I got quite excited when I was asked to join. I pictured us as a pseudo-scientist group called the Anti Coughing, Hawking and Oozing Organisation (ACHOO). We would wear space-suits with our logo (the Flying Snot) on the left breast. Whenever anyone displayed any symptoms we would burst in from all directions like the scientists in ET, and the offender would be dragged away.

Alternatively I imagined we might be more sinister and clandestine. If someone sneezed we would glance at one another, tap our (clean) nose with our (sterlised) finger, and the following morning the employee would be simply gone, his cubicle empty, and with HR having no record of him ever having existed.

The reality, of course, was a bit more mundane, though our name -we’re called the Pandemic Team – is way cooler than my one. We discussed different types of hand-cleaning materials, argued over which posters were too disgusting to put up in the kitchen, and five of the six made the sobering discovery that only one person out of the 110 in the company knows how to do the payroll (by God, whatever drugs are out there, they’re going to make sure I get them).

Then we went out and sent round a company-wide e-Mail about prevention, care and how to recognise the symptoms.
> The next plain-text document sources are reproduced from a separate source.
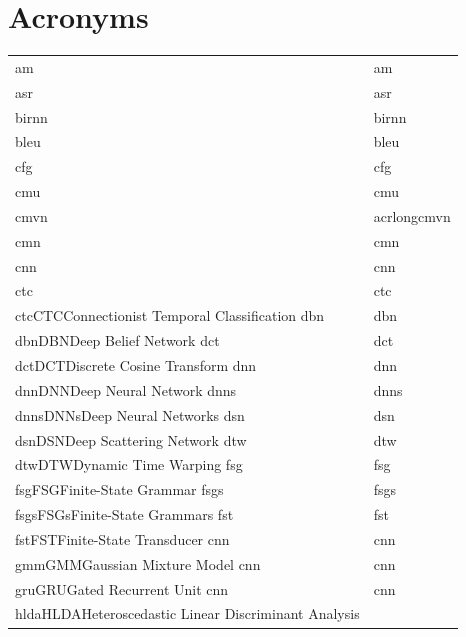\documentclass[12pt,twoside]{report}
\begin{document}
\listoffigures
 
\listoftables
{}
\listofalgorithms
\newpage
{}
\chapter*{Acronyms}
\begin{table}
  \label{tab:acronymns}
\begin{tabular}{ll}
\acrshort{am} & \acrlong{am}  \\
\acrshort{asr} & \acrlong{asr}\\
\acrshort{birnn} & \acrlong{birnn}\\
\acrshort{bleu} & \acrlong{bleu}\\
\acrshort{cfg} & \acrlong{cfg} \\
\acrshort{cmu} & \acrlong{cmu} \\
\acrshort{cmvn} & acrlong{cmvn} \\
\acrshort{cmn} & \acrlong{cmn} \\
\acrshort{cnn} & \acrlong{cnn} \\
\acrshort{ctc} & \acrlong{ctc} \\{ctc}{CTC}{Connectionist Temporal Classification}
\acrshort{dbn} & \acrlong{dbn} \\{dbn}{DBN}{Deep Belief Network}
\acrshort{dct} & \acrlong{dct} \\{dct}{DCT}{Discrete Cosine Transform}
\acrshort{dnn} & \acrlong{dnn} \\{dnn}{DNN}{Deep Neural Network}
\acrshort{dnns} & \acrlong{dnns} \\{dnns}{DNNs}{Deep Neural Networks}
\acrshort{dsn} & \acrlong{dsn} \\{dsn}{DSN}{Deep Scattering Network}
\acrshort{dtw} & \acrlong{dtw} \\{dtw}{DTW}{Dynamic Time Warping}
\acrshort{fsg} & \acrlong{fsg} \\{fsg}{FSG}{Finite-State Grammar}
\acrshort{fsgs} & \acrlong{fsgs} \\{fsgs}{FSGs}{Finite-State Grammars}
\acrshort{fst} & \acrlong{fst} \\{fst}{FST}{Finite-State Transducer}
\acrshort{cnn} & \acrlong{cnn} \\{gmm}{GMM}{Gaussian Mixture Model}
\acrshort{cnn} & \acrlong{cnn} \\{gru}{GRU}{Gated Recurrent Unit}
\acrshort{cnn} & \acrlong{cnn} \\{hlda}{HLDA}{Heteroscedastic Linear Discriminant Analysis}

\end{tabular}
\end{table}
\end{document}
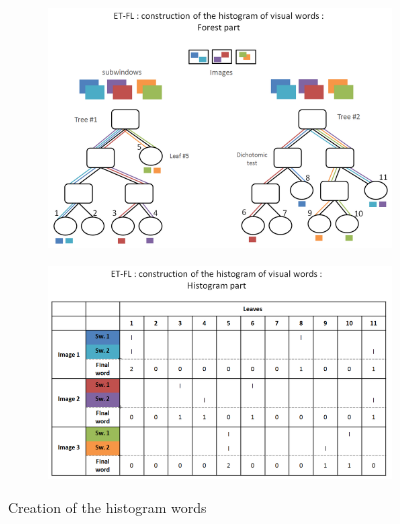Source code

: \documentclass[a4paper]{report}
\begin{document}
		\begin{figure}
			\begin{subfigure}{.5\textwidth}
				\centering
				\includegraphics[width=1.\linewidth]{images/ETFLHisto1.png}
				\caption{\label{fig:ETFLHisto1}}
			\end{subfigure}%
			\begin{subfigure}{.5\textwidth}
				\centering
				\includegraphics[width=1.\linewidth]{images/ETFLHisto2.png}
				\caption{\label{fig:ETFLHisto2}}
			\end{subfigure}
			\caption{\label{fig:ETFLHisto}Creation of the histogram words}			
	\end{figure}
	
\end{document}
One such symptom that we mentioned (and we cut-and-pasted this from an official document) is having a temperature of 28 degrees. It’s a measure of how seriously our e-mail was read that only GoldenEyes (who already has all the handwipes, etc, on her own desk, she’s convinced she’s going to get this) pointed out that this should probably read 38 degrees.
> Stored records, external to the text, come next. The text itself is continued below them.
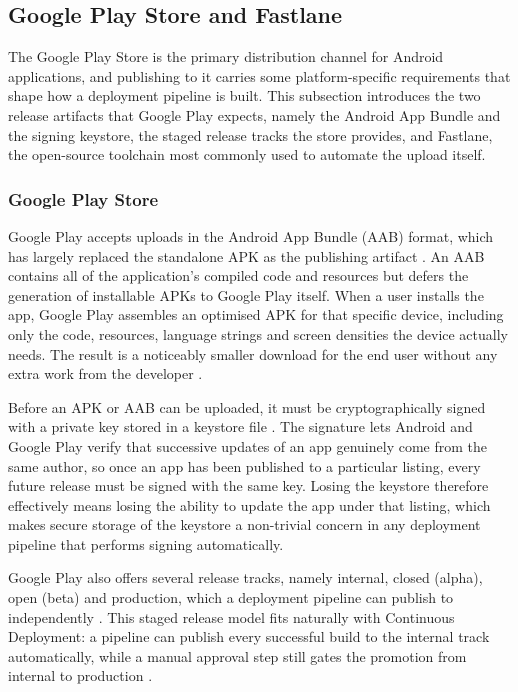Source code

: \subsection{Google Play Store and Fastlane}
The Google Play Store is the primary distribution channel for Android applications, and publishing to it carries some platform-specific requirements that shape how a deployment pipeline is built. This subsection introduces the two release artifacts that Google Play expects, namely the Android App Bundle and the signing keystore, the staged release tracks the store provides, and Fastlane, the open-source toolchain most commonly used to automate the upload itself.

\subsubsection{Google Play Store}
Google Play accepts uploads in the Android App Bundle (AAB) format, which has largely replaced the standalone APK as the publishing artifact \cite{b9}. An AAB contains all of the application's compiled code and resources but defers the generation of installable APKs to Google Play itself. When a user installs the app, Google Play assembles an optimised APK for that specific device, including only the code, resources, language strings and screen densities the device actually needs. The result is a noticeably smaller download for the end user without any extra work from the developer \cite{b9}.

Before an APK or AAB can be uploaded, it must be cryptographically signed with a private key stored in a keystore file \cite{b10}. The signature lets Android and Google Play verify that successive updates of an app genuinely come from the same author, so once an app has been published to a particular listing, every future release must be signed with the same key. Losing the keystore therefore effectively means losing the ability to update the app under that listing, which makes secure storage of the keystore a non-trivial concern in any deployment pipeline that performs signing automatically.

Google Play also offers several release tracks, namely internal, closed (alpha), open (beta) and production, which a deployment pipeline can publish to independently \cite{b11}. This staged release model fits naturally with Continuous Deployment: a pipeline can publish every successful build to the internal track automatically, while a manual approval step still gates the promotion from internal to production \cite{b7}.

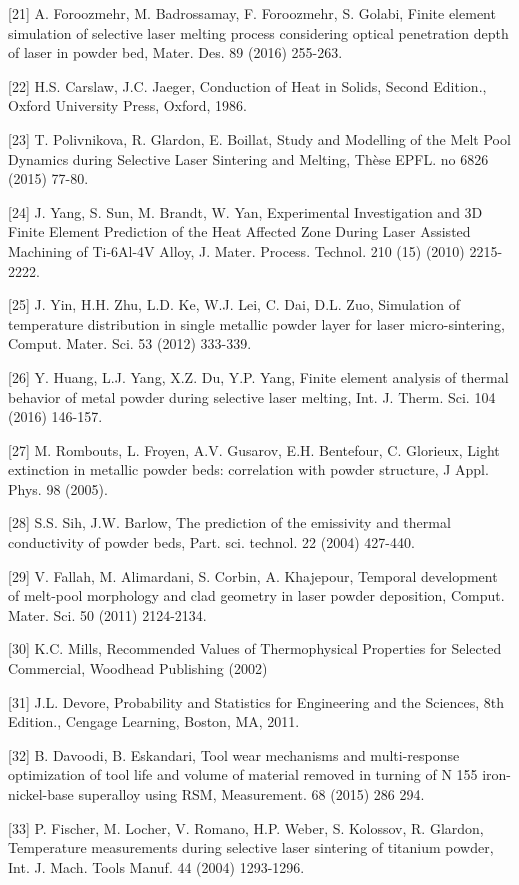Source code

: \documentclass[10pt]{article}
\begin{document}
[21] A. Foroozmehr, M. Badrossamay, F. Foroozmehr, S. Golabi, Finite element simulation of selective laser melting process considering optical penetration depth of laser in powder bed, Mater. Des. 89 (2016) 255-263.

[22] H.S. Carslaw, J.C. Jaeger, Conduction of Heat in Solids, Second Edition., Oxford University Press, Oxford, 1986.

[23] T. Polivnikova, R. Glardon, E. Boillat, Study and Modelling of the Melt Pool Dynamics during Selective Laser Sintering and Melting, Thèse EPFL. no 6826 (2015) 77-80.

[24] J. Yang, S. Sun, M. Brandt, W. Yan, Experimental Investigation and 3D Finite Element Prediction of the Heat Affected Zone During Laser Assisted Machining of Ti-6Al-4V Alloy, J. Mater. Process. Technol. 210 (15) (2010) 2215-2222.

[25] J. Yin, H.H. Zhu, L.D. Ke, W.J. Lei, C. Dai, D.L. Zuo, Simulation of temperature distribution in single metallic powder layer for laser micro-sintering, Comput. Mater. Sci. 53 (2012) 333-339.

[26] Y. Huang, L.J. Yang, X.Z. Du, Y.P. Yang, Finite element analysis of thermal behavior of metal powder during selective laser melting, Int. J. Therm. Sci. 104 (2016) 146-157.

[27] M. Rombouts, L. Froyen, A.V. Gusarov, E.H. Bentefour, C. Glorieux, Light extinction in metallic powder beds: correlation with powder structure, J Appl. Phys. 98 (2005).

[28] S.S. Sih, J.W. Barlow, The prediction of the emissivity and thermal conductivity of powder beds, Part. sci. technol. 22 (2004) 427-440.

[29] V. Fallah, M. Alimardani, S. Corbin, A. Khajepour, Temporal development of melt-pool morphology and clad geometry in laser powder deposition, Comput. Mater. Sci. 50 (2011) 2124-2134.

[30] K.C. Mills, Recommended Values of Thermophysical Properties for Selected Commercial, Woodhead Publishing (2002)

[31] J.L. Devore, Probability and Statistics for Engineering and the Sciences, 8th Edition., Cengage Learning, Boston, MA, 2011.

[32] B. Davoodi, B. Eskandari, Tool wear mechanisms and multi-response optimization of tool life and volume of material removed in turning of $\mathrm{N}$ 155 iron-nickel-base superalloy using RSM, Measurement. 68 (2015) 286 294.

[33] P. Fischer, M. Locher, V. Romano, H.P. Weber, S. Kolossov, R. Glardon, Temperature measurements during selective laser sintering of titanium powder, Int. J. Mach. Tools Manuf. 44 (2004) 1293-1296.
\end{document}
She is, of course, right. If your temperature is 28 degrees you are not a swine-flu sufferer, you’re a frog.

The Excitement is in Tents

Tinson1 if off to Oxygen this morning.

This is his “end of school” celebratory event. A load of the class are heading off to Majorca, and he was going to do that, but he came home one day and said “nah, it’s getting too messy” (and when a 17-year old bloke says that, you wonder WTF they were planning), so he opted for this instead.
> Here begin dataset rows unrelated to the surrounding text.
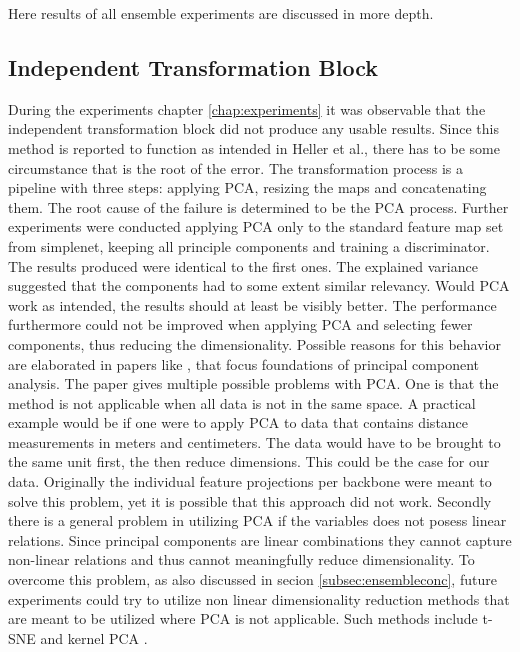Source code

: Here results of all ensemble experiments are discussed in more depth. 

\subsection{Independent Transformation Block}
\label{subsec:ITBfaildiscussion}

During the experiments chapter \ref{chap:experiments} it was observable that the independent transformation block \cite{EnsembleHeller2023} did not produce any usable results. 
Since this method is reported to function as intended in Heller et al., there has to be some circumstance that is the root of the error. The transformation process is a 
pipeline with three steps: applying PCA, resizing the maps and concatenating them. \newline
The root cause of the failure is determined to be the PCA process. Further experiments were conducted applying PCA only to the standard feature map set from simplenet, 
keeping all principle components and training 
a discriminator. The results produced were identical to the first ones. The explained variance suggested that the components had to some extent similar relevancy. Would PCA 
work as intended, the results should at least be visibly better. The performance furthermore could not be improved when applying PCA and selecting fewer components, thus reducing 
the dimensionality. Possible reasons for this behavior are elaborated in papers like \cite{Jolliffe_2016PCAbasics}, that focus foundations of principal component analysis. 
The paper gives multiple possible problems with PCA. One is that the method is not applicable when all data is not in the same space. A practical example would be if one were to 
apply PCA to data that contains distance measurements in meters and centimeters. The data would have to be brought to the same unit first, the then reduce dimensions. This could 
be the case for our data. Originally the individual feature projections per backbone were meant to solve this problem, yet it is possible that this approach did not work. 
Secondly there is a general problem in utilizing PCA if the variables does not posess linear relations. Since principal components are linear combinations \cite{Jolliffe_2016PCAbasics} 
they cannot capture non-linear relations and thus cannot meaningfully reduce dimensionality. To overcome this problem, as also discussed in secion \ref{subsec:ensembleconc}, 
future experiments could try to utilize non linear dimensionality reduction methods that are meant to be utilized where PCA is not applicable. Such methods include t-SNE \cite{tSNE} 
and kernel PCA \cite{Hoffmann_2007kernelPCA}.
This is his checklist, which I found on the kitchen table (sorry that’s it’s a bit hard to read, it’s not easy taking photos & uploading them at 5.30 am):

SP_A0067

The list is apparently based on tips from the Oxygen website. The compilers, bless them, sound as innocent and naive as he does.

The second item, for example, says “something luminous to notice our tent”. Ignoring for a moment the construction of the sentence, which would lead you to believe that English is not Tinson1′s first language, a short reflection will quickly reveal the flaw in this plan. Attaching something luminous to your tent so that you can find it in the dark is a great idea, but only if you’re the only people doing it. I have a mental image of a load of half-asleep people wandering blearily around at 4 a.m. in a field eerily lit by a thousand luminous tents, the whole scene looking like a Sellafield housing estate being visited by zombies.

Item 6 – “Lock for tent” – is also touching in its innocence. It’s rumoured  that both the first and second of the three little pigs also invested in locks.

His proposed diet for the weekend is interesting. “16+ nutrigrain bars” and “canned fruit (must have opener tabs)” mean that at least he’ll be getting his five helpings a day, if in the least possible edible form. The second last item, though,  says “Jam sandwiches – keep for a few days!” (his exclamation mark). I fear he will discover that, while this may be true of the jam (there’s a reason why you find it in Tesco in an aisle marked “preserves”) it is unlikely to be true of the bread, and the only thing worse than eating mouldy bread is eating mouldy bread with strawberry jam on it.

I’m mentally blocking out the last line. It’s not just the word “vaseline” that worries me, it’s the “dot, dot, dot, question mark” that follows it.

(By the way, while I’m grateful that the list doesn’t include entries like “condoms” or “spliffs”, I have been a parent long enough to know that he might well have a second list).

I hope he has a great time, though, and I envy him. The line-up for the weekend is incredible (I’ve heard of more than half of the bands, which is saying something) and the whole thing will be a great experience, and hopefully great fun.

The weather forecast, for Saturday in particular, is absolutely shite.  It wouldn’t be a music festival if it wasn’t.